Calgary Minute: Waste, Travel, and Cycling

Calgary City Hall

 

Calgary Minute - Your weekly one-minute summary of Calgary politics

 

This Week In Calgary:

  • Today's council meeting will be debating the controversial Small Business Resiliency Grant Program that would require businesses to apply to council for a small tax rebate and was voted down in committee two weeks ago. Council should confirm the committee's decision and ditch this program. Taxes should be cut for everyone, not just for a special few businesses hand-picked by councillors.

  • Administration will also ask Council to give them approval to move to the next stage of two projects - reports on reducing single-use plastic waste, and a review of the city's ownership of golf courses.

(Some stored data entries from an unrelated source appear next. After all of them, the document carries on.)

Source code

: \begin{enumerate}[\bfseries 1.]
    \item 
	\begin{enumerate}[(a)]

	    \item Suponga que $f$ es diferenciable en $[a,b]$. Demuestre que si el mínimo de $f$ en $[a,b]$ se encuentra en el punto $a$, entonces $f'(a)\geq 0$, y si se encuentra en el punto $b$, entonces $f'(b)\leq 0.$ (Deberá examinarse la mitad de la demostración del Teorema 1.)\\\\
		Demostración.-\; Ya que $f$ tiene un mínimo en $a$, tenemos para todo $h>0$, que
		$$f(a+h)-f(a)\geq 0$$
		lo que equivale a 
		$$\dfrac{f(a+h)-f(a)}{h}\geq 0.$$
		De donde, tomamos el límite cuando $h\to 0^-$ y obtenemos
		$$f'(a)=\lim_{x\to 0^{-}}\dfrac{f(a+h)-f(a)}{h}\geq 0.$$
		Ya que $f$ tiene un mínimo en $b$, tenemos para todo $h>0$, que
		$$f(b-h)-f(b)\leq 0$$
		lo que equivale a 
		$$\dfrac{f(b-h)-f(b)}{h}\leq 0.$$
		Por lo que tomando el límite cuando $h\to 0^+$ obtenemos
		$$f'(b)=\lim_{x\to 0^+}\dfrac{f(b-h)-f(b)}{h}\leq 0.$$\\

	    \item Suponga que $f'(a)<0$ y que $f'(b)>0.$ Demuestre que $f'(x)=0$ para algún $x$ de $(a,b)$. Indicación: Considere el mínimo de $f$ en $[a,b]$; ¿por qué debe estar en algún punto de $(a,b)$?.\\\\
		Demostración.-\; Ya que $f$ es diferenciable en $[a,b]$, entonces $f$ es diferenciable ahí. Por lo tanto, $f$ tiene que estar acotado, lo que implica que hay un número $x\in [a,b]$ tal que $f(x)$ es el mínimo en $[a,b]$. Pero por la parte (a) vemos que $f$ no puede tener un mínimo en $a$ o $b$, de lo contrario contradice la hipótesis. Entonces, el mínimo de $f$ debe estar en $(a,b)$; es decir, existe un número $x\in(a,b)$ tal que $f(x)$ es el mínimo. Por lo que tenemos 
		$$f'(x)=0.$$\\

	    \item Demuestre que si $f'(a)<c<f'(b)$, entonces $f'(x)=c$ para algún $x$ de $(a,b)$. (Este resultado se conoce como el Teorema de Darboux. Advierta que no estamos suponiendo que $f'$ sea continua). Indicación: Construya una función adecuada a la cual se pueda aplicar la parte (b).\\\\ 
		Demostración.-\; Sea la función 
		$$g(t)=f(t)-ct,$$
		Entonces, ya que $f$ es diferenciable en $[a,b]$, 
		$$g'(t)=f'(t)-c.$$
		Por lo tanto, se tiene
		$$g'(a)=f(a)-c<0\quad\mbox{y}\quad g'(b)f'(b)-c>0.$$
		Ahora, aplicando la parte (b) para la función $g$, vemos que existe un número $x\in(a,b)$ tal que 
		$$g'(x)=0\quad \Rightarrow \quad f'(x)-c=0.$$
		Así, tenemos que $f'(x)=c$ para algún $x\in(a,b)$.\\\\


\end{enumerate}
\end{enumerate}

  • The Federation of Canadian Municipalities Annual Conference starts on Thursday in Quebec. Calgary will be sending nine councillors to put on a workshop called: "Powering Canada through Energy Development." Unfortunately, the session was given the undesirable time slot of 7:00am on Sunday morning, the final day of the conference.

 

Last Week In Calgary:

  • There was an uproar after last Tuesdays Transportation and Transit Committee Meeting over the city hiring a $135,000/year "Cycling Coordinator." In fact, the position has existed since 2011 when council approved a "Cycling Strategy", and council has a $135,000/year "Walking Co-ordinator" too. This should serve as a reminder for councillors at budget time that once they vote to create a project, the city will keep spending money on it until they're forced to stop.

  • In yet another example of what we like to call "decision-based evidence-making", the city has created a "Travel Cost Calculator" designed to help Calgarians work out their "full" cost of Walking, Cycling, taking Transit, or Driving. The only problem with the calculator is that it seems to include all the costs and almost none of the benefits of driving, and all of the benefits and almost none of the costs of walking, cycling, and transit. Yes, seriously, they tried to make walking, cycling, and transit look good by ignoring time, comfort, convenience, and even the price of transit tickets!

  • The Peace Bridge has been damaged yet again, bringing the total cost for repairs to $300,000 since 2012. After questions about why the recently-installed security cameras didn't catch the damage taking place, city staff said they'd re-evaluate security camera placement. Surely the real question is, how on earth did the city manage to install security cameras so poorly that they didn't catch the offenders, and now the cameras will need to be moved?